Ohh so true. Doesn't get easier, but different:)

February 11, 2011 at 9:57 PM  
Blogger Crystal said...

Yep that pretty much sums it up. I've been a mama for just over 12 years...when does it start getting easier??! And "free" time is an urban legend!!

February 11, 2011 at 10:06 PM  
Anonymous Practical Parenting said...

Wait...does this mean I won't be exercising more when they're in school (the bar is set low, anything is better than never!)? It's so true, you just grow out of one stage and enter another! Happy to meet another BFF of Shell...she has the greatest!

February 11, 2011 at 10:28 PM  
Blogger Unknown said...

Well ... yea, I suppose it is a paradox ... funny thing is I;ve been sittin ghere for like 5 WHOLE minutes trying to figure out what to say but my brain keeps wrapping around too many thoughts to focus on one ... or two ... so, I guess thanks for point out the new blog for me to check out- I totally know what you you mean by "when my blog grows up" OH, and Fashion Week is a bit of a paradox too!

February 11, 2011 at 10:49 PM  
Blogger Cyndy Bush said...

I love Angie! I have been reading her forever it seems like. She is awesome (and gorgeous!).

February 12, 2011 at 1:02 AM  
Anonymous Making It Work Mom said...

So true! Not as much maintenance with the older ones, but just as much work!

February 12, 2011 at 12:03 PM  
Blogger Mrs4444 said...

I can relate! Now that I have just one at home, I'm happy to catch my breath. Soon, she'll be driving herself, and I could get bored! (not)

February 12, 2011 at 8:12 PM  
Blogger Cori said...

I dont think it ever gets easier, it just gets different :D

February 13, 2011 at 1:26 AM  
Anonymous tracy said...

Perfect way to phrase it.

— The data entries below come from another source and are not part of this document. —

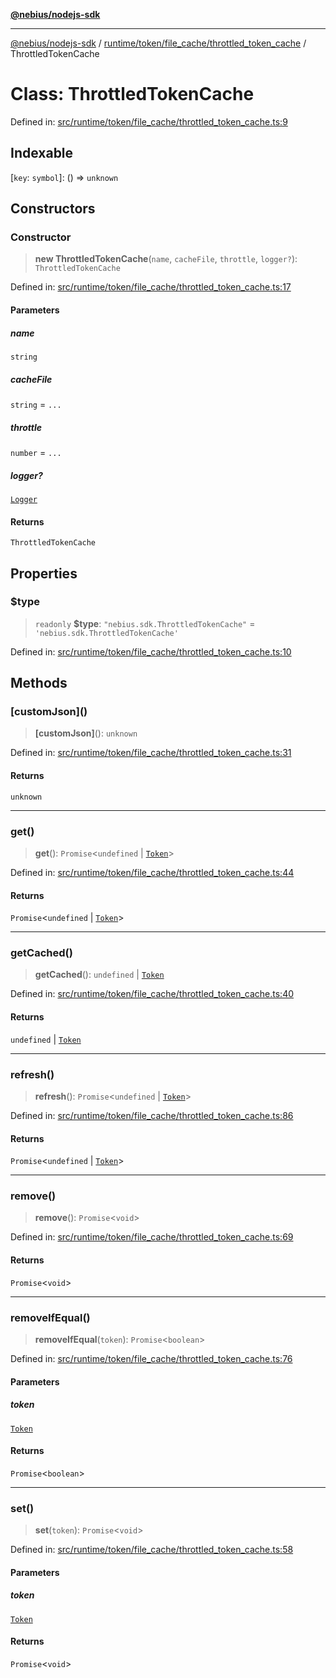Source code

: [**@nebius/nodejs-sdk**](../../../../../README.md)

---

[@nebius/nodejs-sdk](../../../../../README.md) / [runtime/token/file_cache/throttled_token_cache](../README.md) / ThrottledTokenCache

# Class: ThrottledTokenCache

Defined in: [src/runtime/token/file_cache/throttled_token_cache.ts:9](https://github.com/nebius/nodejs-sdk/blob/a37d220b2851e3bf0d396cb03828d544f584df45/src/runtime/token/file_cache/throttled_token_cache.ts#L9)

## Indexable

\[`key`: `symbol`\]: () => `unknown`

## Constructors

### Constructor

> **new ThrottledTokenCache**(`name`, `cacheFile`, `throttle`, `logger?`): `ThrottledTokenCache`

Defined in: [src/runtime/token/file_cache/throttled_token_cache.ts:17](https://github.com/nebius/nodejs-sdk/blob/a37d220b2851e3bf0d396cb03828d544f584df45/src/runtime/token/file_cache/throttled_token_cache.ts#L17)

#### Parameters

##### name

`string`

##### cacheFile

`string` = `...`

##### throttle

`number` = `...`

##### logger?

[`Logger`](../../../../util/logging/classes/Logger.md)

#### Returns

`ThrottledTokenCache`

## Properties

### $type

> `readonly` **$type**: `"nebius.sdk.ThrottledTokenCache"` = `'nebius.sdk.ThrottledTokenCache'`

Defined in: [src/runtime/token/file_cache/throttled_token_cache.ts:10](https://github.com/nebius/nodejs-sdk/blob/a37d220b2851e3bf0d396cb03828d544f584df45/src/runtime/token/file_cache/throttled_token_cache.ts#L10)

## Methods

### \[customJson\]()

> **\[customJson\]**(): `unknown`

Defined in: [src/runtime/token/file_cache/throttled_token_cache.ts:31](https://github.com/nebius/nodejs-sdk/blob/a37d220b2851e3bf0d396cb03828d544f584df45/src/runtime/token/file_cache/throttled_token_cache.ts#L31)

#### Returns

`unknown`

---

### get()

> **get**(): `Promise`\<`undefined` \| [`Token`](../../../classes/Token.md)\>

Defined in: [src/runtime/token/file_cache/throttled_token_cache.ts:44](https://github.com/nebius/nodejs-sdk/blob/a37d220b2851e3bf0d396cb03828d544f584df45/src/runtime/token/file_cache/throttled_token_cache.ts#L44)

#### Returns

`Promise`\<`undefined` \| [`Token`](../../../classes/Token.md)\>

---

### getCached()

> **getCached**(): `undefined` \| [`Token`](../../../classes/Token.md)

Defined in: [src/runtime/token/file_cache/throttled_token_cache.ts:40](https://github.com/nebius/nodejs-sdk/blob/a37d220b2851e3bf0d396cb03828d544f584df45/src/runtime/token/file_cache/throttled_token_cache.ts#L40)

#### Returns

`undefined` \| [`Token`](../../../classes/Token.md)

---

### refresh()

> **refresh**(): `Promise`\<`undefined` \| [`Token`](../../../classes/Token.md)\>

Defined in: [src/runtime/token/file_cache/throttled_token_cache.ts:86](https://github.com/nebius/nodejs-sdk/blob/a37d220b2851e3bf0d396cb03828d544f584df45/src/runtime/token/file_cache/throttled_token_cache.ts#L86)

#### Returns

`Promise`\<`undefined` \| [`Token`](../../../classes/Token.md)\>

---

### remove()

> **remove**(): `Promise`\<`void`\>

Defined in: [src/runtime/token/file_cache/throttled_token_cache.ts:69](https://github.com/nebius/nodejs-sdk/blob/a37d220b2851e3bf0d396cb03828d544f584df45/src/runtime/token/file_cache/throttled_token_cache.ts#L69)

#### Returns

`Promise`\<`void`\>

---

### removeIfEqual()

> **removeIfEqual**(`token`): `Promise`\<`boolean`\>

Defined in: [src/runtime/token/file_cache/throttled_token_cache.ts:76](https://github.com/nebius/nodejs-sdk/blob/a37d220b2851e3bf0d396cb03828d544f584df45/src/runtime/token/file_cache/throttled_token_cache.ts#L76)

#### Parameters

##### token

[`Token`](../../../classes/Token.md)

#### Returns

`Promise`\<`boolean`\>

---

### set()

> **set**(`token`): `Promise`\<`void`\>

Defined in: [src/runtime/token/file_cache/throttled_token_cache.ts:58](https://github.com/nebius/nodejs-sdk/blob/a37d220b2851e3bf0d396cb03828d544f584df45/src/runtime/token/file_cache/throttled_token_cache.ts#L58)

#### Parameters

##### token

[`Token`](../../../classes/Token.md)

#### Returns

`Promise`\<`void`\>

The thing about parenting is once you think you have it figure out, it changes.

February 13, 2011 at 6:43 AM  
Blogger mypixieblog said...

Great choice for a BFF! I have heard this, though I would hope for all your mommies that the chaos would die down a bit as the kids get older. I dunno how you all do it, but you're all supermommies to me :)

Hope you are all enjoying the weekend!

February 13, 2011 at 6:53 PM  
Blogger Goodnight moon said...

It's so true! I keep telling myself that once ALL my kids are in school, I'll be able to do what I want during the day. But now that I have 2 at school and 2 at home...my days are ANYTHING but for myself. Granted, I know I still have 2 at home, but my days are SPENT!

I'm heading over to visit her blog now!